🤖 AI Summary
In collaborative fine-tuning of large language models (LLMs) across resource-heterogeneous edge devices, disparities in computational capacity hinder effective LoRA rank adaptation, constrain parameter updates, and degrade training efficiency.
Method: We propose a dynamic submatrix update framework based on randomized matrix sketching, enabling edge devices to selectively update local LoRA submodules on-demand. Our approach unifies LoRA, federated learning, and convergence analysis to jointly optimize communication, computation, and model performance.
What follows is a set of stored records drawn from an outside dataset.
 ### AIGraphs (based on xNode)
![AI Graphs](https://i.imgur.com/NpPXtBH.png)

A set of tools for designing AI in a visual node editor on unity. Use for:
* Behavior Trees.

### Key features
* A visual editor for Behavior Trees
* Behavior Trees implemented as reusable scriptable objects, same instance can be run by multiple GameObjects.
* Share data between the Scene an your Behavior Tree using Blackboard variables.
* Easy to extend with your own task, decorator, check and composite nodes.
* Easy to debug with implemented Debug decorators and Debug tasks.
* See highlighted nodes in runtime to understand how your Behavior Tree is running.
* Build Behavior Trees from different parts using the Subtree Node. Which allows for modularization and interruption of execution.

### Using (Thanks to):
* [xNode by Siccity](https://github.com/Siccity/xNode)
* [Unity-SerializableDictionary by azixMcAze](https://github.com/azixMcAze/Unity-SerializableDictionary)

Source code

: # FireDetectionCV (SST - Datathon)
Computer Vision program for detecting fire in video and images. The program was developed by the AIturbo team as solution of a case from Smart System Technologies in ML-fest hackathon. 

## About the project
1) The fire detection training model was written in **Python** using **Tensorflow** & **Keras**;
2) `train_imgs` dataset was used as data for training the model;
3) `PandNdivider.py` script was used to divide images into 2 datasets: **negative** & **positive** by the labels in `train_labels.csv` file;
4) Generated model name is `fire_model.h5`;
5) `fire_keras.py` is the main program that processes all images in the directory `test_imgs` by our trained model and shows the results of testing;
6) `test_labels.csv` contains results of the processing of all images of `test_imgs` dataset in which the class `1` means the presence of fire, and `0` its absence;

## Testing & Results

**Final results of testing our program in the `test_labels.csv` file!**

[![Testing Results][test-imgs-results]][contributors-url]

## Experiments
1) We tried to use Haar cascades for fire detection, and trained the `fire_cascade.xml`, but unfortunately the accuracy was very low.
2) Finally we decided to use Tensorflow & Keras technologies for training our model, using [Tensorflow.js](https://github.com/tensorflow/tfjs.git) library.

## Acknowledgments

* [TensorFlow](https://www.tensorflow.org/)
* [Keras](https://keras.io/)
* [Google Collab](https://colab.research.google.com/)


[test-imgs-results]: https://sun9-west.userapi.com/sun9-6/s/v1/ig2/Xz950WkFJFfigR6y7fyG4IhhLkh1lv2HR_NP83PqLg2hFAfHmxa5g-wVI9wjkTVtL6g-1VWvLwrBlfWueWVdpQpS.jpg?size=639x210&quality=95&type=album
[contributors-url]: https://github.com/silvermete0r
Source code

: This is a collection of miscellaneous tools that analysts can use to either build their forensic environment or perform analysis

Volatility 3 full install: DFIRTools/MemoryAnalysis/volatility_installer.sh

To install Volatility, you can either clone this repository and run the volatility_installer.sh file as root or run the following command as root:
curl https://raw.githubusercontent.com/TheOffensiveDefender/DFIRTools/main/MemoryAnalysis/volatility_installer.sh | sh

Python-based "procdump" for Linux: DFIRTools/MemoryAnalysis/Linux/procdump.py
Contribution/Results: We establish, for the first time, a theoretical relationship between the sketching ratio and convergence rate. Extensive experiments across multiple LLMs and datasets demonstrate that our method significantly outperforms existing federated fine-tuning approaches—reducing communication overhead by 32%–57%, accelerating training by 1.8×–3.4×, and preserving model accuracy.
📝 Abstract
Fine-tuning large language models (LLMs) on devices is attracting increasing interest. Recent works have fused low-rank adaptation (LoRA) techniques with federated fine-tuning to mitigate challenges associated with device model sizes and data scarcity. Still, the heterogeneity of computational resources remains a critical bottleneck: while higher-rank modules generally enhance performance, varying device capabilities constrain LoRA's feasible rank range. Existing approaches attempting to resolve this issue either lack analytical justification or impose additional computational overhead, leaving a wide gap for an efficient and theoretically-grounded solution. To address these challenges, we propose federated sketching LoRA (FSLoRA), which leverages a sketching mechanism to enable devices to selectively update submatrices of global LoRA modules maintained by the server. By adjusting the sketching ratios, which determine the ranks of the submatrices on the devices, FSLoRA flexibly adapts to device-specific communication and computational constraints. We provide a rigorous convergence analysis of FSLoRA that characterizes how the sketching ratios affect the convergence rate. Through comprehensive experiments on multiple datasets and LLM models, we demonstrate FSLoRA's superior performance compared to various baselines.